_TASK ITEM_. Each line that contains the word "forall" is to be copied from the records below.
- - -
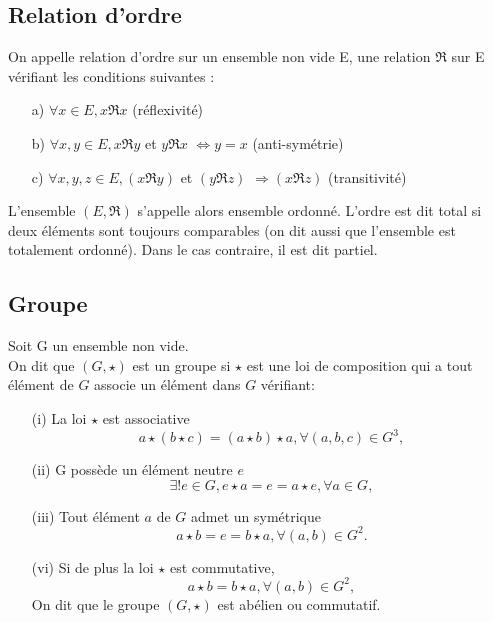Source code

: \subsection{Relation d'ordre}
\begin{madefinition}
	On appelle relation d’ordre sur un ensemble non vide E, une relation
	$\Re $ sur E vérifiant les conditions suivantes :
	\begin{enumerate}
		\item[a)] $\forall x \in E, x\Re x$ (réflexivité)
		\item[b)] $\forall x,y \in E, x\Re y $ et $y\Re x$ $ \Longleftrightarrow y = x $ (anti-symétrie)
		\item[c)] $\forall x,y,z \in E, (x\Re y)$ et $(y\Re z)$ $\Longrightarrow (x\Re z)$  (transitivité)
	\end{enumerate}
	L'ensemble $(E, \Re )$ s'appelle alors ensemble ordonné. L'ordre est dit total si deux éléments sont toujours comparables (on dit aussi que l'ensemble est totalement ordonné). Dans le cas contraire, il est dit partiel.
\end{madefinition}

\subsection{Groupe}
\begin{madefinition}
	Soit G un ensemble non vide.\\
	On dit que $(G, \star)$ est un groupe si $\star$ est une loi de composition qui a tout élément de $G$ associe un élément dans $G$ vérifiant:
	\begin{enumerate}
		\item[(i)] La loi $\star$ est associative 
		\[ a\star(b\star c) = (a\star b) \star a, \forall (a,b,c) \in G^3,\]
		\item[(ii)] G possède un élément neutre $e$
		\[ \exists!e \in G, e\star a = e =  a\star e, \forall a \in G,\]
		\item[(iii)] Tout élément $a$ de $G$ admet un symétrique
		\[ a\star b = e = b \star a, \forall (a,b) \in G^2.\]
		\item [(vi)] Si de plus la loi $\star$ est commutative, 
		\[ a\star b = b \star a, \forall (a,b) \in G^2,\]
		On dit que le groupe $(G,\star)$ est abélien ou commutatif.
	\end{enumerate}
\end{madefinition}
- - -
_WRITTEN SOLUTION_.
		\item[a)] $\forall x \in E, x\Re x$ (réflexivité)
		\item[b)] $\forall x,y \in E, x\Re y $ et $y\Re x$ $ \Longleftrightarrow y = x $ (anti-symétrie)
		\item[c)] $\forall x,y,z \in E, (x\Re y)$ et $(y\Re z)$ $\Longrightarrow (x\Re z)$  (transitivité)
		\[ a\star(b\star c) = (a\star b) \star a, \forall (a,b,c) \in G^3,\]
		\[ \exists!e \in G, e\star a = e =  a\star e, \forall a \in G,\]
		\[ a\star b = e = b \star a, \forall (a,b) \in G^2.\]
		\[ a\star b = b \star a, \forall (a,b) \in G^2,\]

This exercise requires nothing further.